The first injunction, having been from time to time continued and ultimately made perpetual, had the effect of sequestrating and setting apart the assets of the bank as they stood at that time. The defendant having then bills of the bank, taken in the course of business, to the amount of $1200, this was an equitable set-off,- and the receivers took the assets subject to that equity. To allow any further set-off would be inconsistent with the intent and spirit of the statutes, and would essentially effect a preference in favor of debtors to the bank by enabling them to pay in a depreciated medium. Atlas Bank v. Nahant Bank, 23 Pick. 480.
The rule thus adopted is quite within the principle of the doctrine of assignment. An assignment may be made of a chose in action, giving the assignee a good title in equity. The suit must be brought in the name of the assignor. But it was early held in such a case, that the debtor, after notice of the assignment, could not buy up notes of the assignor and set *236them off in the suit brought in his name for the use of the assignee. Makepeace v. Coates, 8 Mass. 451. This principle was afterwards embodied in the Rev. Sts. c. 96, § 10.

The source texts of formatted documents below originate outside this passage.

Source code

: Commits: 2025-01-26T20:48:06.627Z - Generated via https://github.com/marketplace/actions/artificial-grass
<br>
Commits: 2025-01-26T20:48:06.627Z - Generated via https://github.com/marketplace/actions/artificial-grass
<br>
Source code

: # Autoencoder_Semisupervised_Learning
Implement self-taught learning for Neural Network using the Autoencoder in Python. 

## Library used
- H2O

This assignment is for the benefit of a large class of creditors in a due course of legal proceeding. It is conceded that the first injunction was of great notoriety, and immediately impaired the credit of the bank and its bills. The injunction prohibited the bank from paying its outstanding bills, and also from receiving payment of any security otherwise than in cash. The negotiability of the bills was not altered by the proceedings; but whoever took them took the title of the holder. Crease v. Babcock, 10 Met. 525.
Judgment for the plaintiffs, deducting the $1200.